*** Supplied data Section Begins ***
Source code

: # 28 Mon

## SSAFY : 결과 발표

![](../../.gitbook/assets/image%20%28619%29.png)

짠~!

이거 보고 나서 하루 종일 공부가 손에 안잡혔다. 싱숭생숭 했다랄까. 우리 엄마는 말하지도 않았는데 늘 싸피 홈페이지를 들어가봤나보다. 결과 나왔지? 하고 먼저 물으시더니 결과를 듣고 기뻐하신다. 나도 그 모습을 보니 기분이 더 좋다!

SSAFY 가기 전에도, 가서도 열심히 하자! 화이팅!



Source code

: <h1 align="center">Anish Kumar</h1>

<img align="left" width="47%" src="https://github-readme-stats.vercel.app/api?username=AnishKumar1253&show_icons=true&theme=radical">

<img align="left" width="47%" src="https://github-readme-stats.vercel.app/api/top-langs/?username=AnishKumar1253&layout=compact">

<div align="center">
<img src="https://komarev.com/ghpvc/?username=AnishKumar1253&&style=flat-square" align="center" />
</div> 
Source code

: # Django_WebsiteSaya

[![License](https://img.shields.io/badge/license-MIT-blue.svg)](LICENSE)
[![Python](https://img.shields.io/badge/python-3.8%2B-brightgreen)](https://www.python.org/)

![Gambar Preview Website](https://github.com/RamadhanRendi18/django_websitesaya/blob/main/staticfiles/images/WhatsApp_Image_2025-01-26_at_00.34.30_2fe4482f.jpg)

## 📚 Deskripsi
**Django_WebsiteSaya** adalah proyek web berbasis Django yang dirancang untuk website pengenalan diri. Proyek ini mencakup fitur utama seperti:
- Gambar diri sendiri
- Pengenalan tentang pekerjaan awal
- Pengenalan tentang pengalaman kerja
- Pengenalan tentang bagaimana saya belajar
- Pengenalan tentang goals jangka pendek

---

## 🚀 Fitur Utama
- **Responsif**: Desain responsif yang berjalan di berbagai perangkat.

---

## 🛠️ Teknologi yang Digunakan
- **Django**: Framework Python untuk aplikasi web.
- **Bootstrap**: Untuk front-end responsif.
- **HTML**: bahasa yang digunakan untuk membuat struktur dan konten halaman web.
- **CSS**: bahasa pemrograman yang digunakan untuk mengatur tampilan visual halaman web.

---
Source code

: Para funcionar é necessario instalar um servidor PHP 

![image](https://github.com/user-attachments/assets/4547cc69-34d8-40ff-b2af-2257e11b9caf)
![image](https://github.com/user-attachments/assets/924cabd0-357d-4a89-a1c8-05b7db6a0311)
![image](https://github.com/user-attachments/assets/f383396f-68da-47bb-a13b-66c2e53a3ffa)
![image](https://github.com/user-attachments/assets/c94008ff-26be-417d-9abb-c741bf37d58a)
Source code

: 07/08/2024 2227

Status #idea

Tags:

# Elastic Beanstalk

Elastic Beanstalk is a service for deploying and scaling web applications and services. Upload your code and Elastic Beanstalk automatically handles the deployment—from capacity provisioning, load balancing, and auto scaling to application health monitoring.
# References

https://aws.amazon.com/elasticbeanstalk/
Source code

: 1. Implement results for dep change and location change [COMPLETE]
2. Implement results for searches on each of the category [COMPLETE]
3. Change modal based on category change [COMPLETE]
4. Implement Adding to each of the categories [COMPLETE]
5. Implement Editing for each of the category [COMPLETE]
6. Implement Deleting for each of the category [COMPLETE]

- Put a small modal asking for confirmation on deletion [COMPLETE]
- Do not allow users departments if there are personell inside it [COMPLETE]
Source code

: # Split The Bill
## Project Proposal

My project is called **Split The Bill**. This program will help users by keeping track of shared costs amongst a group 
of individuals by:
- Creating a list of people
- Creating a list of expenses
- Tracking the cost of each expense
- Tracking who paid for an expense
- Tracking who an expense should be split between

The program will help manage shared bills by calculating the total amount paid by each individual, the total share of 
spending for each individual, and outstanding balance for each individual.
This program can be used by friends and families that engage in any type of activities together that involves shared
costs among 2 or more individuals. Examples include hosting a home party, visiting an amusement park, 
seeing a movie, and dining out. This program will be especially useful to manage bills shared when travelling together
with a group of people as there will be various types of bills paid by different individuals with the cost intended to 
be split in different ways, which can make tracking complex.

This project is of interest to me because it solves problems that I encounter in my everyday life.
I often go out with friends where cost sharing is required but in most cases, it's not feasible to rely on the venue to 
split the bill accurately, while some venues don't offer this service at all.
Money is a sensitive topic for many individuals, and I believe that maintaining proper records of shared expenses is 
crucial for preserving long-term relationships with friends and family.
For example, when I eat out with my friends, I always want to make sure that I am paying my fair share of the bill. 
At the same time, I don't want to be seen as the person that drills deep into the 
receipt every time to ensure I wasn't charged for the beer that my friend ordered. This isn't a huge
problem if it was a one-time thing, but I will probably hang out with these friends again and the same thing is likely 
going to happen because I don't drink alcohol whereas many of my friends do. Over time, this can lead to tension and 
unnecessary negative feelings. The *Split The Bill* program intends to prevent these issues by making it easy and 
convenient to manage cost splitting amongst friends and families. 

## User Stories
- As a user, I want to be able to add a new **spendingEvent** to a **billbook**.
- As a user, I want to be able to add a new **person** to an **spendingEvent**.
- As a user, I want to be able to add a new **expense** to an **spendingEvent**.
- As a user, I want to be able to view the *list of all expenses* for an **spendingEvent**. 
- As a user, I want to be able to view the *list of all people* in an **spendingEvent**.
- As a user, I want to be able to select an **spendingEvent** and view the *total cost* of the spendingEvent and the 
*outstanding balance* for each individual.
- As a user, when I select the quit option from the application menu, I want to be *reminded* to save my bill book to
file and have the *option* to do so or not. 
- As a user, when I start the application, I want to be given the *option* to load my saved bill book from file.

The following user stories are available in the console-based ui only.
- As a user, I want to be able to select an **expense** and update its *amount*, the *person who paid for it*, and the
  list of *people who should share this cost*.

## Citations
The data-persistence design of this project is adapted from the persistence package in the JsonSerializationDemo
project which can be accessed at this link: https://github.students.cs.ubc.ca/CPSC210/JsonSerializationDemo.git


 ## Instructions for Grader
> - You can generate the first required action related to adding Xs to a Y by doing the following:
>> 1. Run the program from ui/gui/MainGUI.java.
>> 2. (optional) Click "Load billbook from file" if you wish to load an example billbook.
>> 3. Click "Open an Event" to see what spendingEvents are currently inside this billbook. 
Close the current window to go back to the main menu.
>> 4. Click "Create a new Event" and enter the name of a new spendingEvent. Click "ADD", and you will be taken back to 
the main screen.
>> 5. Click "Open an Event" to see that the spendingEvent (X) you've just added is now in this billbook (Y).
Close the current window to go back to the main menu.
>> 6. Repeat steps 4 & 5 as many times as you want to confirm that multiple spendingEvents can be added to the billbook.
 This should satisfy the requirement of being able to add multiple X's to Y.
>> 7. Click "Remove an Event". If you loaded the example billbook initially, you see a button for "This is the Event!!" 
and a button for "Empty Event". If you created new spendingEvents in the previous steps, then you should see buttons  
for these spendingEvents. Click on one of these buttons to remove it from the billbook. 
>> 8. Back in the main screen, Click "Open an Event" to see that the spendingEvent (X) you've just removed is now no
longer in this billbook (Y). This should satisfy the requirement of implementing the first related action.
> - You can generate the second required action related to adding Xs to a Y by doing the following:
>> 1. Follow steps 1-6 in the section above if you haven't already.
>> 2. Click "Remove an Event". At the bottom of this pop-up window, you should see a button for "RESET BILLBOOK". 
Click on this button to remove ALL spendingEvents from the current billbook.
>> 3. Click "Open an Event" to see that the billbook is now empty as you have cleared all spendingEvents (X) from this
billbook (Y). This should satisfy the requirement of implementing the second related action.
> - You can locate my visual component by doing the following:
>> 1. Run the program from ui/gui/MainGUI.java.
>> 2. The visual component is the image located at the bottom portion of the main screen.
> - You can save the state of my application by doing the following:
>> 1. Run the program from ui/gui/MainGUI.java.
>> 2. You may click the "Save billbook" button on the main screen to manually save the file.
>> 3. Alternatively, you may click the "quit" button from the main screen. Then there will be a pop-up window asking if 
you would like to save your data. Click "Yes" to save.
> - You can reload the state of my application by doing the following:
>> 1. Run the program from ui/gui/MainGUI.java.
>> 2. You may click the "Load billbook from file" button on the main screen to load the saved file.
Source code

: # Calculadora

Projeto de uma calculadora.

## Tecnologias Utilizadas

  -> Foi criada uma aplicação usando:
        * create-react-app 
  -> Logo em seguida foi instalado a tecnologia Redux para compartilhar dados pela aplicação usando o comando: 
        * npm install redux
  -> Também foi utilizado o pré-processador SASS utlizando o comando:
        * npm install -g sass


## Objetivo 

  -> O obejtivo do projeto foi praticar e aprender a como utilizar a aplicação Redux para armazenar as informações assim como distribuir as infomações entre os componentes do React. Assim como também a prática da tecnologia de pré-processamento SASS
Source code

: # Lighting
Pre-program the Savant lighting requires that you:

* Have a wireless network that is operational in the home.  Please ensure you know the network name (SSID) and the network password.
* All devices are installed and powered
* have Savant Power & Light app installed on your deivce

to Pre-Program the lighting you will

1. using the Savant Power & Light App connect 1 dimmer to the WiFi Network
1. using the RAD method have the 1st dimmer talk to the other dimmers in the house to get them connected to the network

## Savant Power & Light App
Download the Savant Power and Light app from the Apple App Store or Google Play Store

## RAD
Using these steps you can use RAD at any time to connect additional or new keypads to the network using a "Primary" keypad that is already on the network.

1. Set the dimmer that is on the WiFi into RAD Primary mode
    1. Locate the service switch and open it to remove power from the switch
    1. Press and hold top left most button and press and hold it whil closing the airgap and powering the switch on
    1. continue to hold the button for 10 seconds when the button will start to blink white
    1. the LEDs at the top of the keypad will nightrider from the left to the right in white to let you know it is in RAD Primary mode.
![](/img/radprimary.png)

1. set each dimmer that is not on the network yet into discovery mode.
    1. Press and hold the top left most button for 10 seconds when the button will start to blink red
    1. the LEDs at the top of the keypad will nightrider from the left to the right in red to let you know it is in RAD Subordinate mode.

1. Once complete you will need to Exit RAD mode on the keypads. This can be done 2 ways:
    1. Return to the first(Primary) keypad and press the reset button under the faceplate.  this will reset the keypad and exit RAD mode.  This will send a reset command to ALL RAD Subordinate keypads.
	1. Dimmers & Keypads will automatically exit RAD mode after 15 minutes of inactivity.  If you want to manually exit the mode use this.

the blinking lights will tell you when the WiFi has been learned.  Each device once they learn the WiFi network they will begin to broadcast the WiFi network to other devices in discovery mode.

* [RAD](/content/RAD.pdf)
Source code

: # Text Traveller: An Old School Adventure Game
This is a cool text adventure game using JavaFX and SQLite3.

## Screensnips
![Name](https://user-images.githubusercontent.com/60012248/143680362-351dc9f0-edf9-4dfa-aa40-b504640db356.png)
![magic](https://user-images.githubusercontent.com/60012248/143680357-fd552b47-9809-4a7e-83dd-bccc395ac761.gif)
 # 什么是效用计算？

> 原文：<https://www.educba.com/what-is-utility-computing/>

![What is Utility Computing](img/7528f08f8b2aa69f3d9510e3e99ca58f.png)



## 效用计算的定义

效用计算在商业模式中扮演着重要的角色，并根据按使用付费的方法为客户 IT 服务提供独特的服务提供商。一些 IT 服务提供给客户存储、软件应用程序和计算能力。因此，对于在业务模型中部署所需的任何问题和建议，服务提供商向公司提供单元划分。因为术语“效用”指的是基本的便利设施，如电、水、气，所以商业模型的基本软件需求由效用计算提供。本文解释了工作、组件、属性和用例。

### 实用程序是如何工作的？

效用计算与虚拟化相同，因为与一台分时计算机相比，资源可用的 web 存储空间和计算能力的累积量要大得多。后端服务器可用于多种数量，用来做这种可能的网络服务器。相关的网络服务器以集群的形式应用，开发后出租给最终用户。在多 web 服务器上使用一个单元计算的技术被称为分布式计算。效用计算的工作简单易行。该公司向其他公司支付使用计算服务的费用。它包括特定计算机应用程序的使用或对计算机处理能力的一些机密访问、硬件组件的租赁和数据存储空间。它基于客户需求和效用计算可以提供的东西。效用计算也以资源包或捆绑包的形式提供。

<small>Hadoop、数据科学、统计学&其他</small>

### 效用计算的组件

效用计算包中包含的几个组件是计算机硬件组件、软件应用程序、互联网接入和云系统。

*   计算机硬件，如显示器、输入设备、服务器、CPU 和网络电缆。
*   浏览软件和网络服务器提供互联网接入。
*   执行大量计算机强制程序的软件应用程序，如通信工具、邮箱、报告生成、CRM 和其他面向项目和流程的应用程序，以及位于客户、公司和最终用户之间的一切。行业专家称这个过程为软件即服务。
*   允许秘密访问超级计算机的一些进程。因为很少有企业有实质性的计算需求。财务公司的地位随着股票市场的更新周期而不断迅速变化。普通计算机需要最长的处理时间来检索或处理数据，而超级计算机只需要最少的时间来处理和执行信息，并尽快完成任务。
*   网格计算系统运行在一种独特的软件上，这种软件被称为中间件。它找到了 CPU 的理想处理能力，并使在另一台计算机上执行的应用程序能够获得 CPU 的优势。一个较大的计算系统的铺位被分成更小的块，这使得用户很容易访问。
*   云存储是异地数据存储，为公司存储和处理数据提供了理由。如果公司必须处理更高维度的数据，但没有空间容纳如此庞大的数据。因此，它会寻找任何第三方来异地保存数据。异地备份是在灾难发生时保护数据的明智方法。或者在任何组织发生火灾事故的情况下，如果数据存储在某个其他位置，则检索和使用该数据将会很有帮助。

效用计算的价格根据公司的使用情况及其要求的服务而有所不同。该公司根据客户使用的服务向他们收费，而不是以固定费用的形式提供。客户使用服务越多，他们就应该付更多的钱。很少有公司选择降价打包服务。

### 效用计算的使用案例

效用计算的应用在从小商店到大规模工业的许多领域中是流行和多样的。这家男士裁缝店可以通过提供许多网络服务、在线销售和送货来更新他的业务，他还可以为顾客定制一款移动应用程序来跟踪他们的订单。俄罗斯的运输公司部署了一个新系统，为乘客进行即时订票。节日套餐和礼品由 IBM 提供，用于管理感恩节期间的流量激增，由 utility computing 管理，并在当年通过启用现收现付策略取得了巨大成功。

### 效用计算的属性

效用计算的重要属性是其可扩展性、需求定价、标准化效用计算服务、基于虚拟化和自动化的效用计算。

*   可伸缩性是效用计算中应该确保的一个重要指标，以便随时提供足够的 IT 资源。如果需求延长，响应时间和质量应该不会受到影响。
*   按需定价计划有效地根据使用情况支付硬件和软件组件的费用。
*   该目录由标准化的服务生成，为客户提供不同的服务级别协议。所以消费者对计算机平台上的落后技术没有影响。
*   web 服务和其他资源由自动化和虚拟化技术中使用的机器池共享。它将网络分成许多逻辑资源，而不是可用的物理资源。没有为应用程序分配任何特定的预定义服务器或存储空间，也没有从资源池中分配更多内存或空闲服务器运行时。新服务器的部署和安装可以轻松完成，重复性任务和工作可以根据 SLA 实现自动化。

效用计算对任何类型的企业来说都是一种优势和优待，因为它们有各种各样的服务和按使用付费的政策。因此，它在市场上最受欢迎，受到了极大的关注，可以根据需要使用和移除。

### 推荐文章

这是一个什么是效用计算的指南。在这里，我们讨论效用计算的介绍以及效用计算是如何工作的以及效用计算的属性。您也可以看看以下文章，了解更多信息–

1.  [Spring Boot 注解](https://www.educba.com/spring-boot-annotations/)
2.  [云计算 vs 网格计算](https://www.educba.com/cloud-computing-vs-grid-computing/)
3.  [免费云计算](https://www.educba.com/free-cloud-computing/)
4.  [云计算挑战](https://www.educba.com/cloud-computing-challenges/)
*** Supplied data Section Ends ***
> [About this task] Looking at the data above, return every line from the one with "- **HTML**: bahasa" down to the one with "um servidor PHP", exactly and inclusively.

> [Output]
- **HTML**: bahasa yang digunakan untuk membuat struktur dan konten halaman web.
- **CSS**: bahasa pemrograman yang digunakan untuk mengatur tampilan visual halaman web.

---
Source code

: Para funcionar é necessario instalar um servidor PHP 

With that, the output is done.